◆ WHAT TO DO
When you reach the line with "wronged sister; Cleopatra" in the data below, begin printing lines exactly, and stop once the line with "That do afflict each other! \\" has been printed.

(Collected data entries)

[Start of Attachment]

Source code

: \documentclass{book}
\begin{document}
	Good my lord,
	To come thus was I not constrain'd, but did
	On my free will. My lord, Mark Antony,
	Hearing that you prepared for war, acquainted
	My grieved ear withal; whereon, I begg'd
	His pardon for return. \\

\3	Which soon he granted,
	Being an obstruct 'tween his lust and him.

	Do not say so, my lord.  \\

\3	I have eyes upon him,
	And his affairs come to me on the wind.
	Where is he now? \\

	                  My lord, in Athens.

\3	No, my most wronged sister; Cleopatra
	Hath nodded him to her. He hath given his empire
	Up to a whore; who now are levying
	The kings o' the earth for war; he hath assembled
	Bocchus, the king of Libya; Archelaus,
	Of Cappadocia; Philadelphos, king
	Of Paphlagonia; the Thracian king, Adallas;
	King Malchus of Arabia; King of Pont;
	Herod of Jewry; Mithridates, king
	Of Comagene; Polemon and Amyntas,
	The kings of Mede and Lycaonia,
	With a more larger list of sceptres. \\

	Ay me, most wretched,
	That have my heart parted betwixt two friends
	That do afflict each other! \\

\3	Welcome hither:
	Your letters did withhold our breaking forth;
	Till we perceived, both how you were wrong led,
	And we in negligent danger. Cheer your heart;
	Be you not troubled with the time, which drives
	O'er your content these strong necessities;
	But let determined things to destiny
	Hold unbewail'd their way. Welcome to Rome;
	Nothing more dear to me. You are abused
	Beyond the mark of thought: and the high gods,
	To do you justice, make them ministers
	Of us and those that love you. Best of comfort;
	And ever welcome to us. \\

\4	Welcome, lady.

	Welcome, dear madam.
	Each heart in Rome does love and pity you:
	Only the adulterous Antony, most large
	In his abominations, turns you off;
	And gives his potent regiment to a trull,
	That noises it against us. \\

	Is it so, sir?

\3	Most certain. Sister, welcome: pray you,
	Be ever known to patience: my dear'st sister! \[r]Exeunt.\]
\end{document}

[End of Attachment]

◆ YOUR RESPONSE
\3	No, my most wronged sister; Cleopatra
	Hath nodded him to her. He hath given his empire
	Up to a whore; who now are levying
	The kings o' the earth for war; he hath assembled
	Bocchus, the king of Libya; Archelaus,
	Of Cappadocia; Philadelphos, king
	Of Paphlagonia; the Thracian king, Adallas;
	King Malchus of Arabia; King of Pont;
	Herod of Jewry; Mithridates, king
	Of Comagene; Polemon and Amyntas,
	The kings of Mede and Lycaonia,
	With a more larger list of sceptres. \\

	Ay me, most wretched,
	That have my heart parted betwixt two friends
	That do afflict each other! \\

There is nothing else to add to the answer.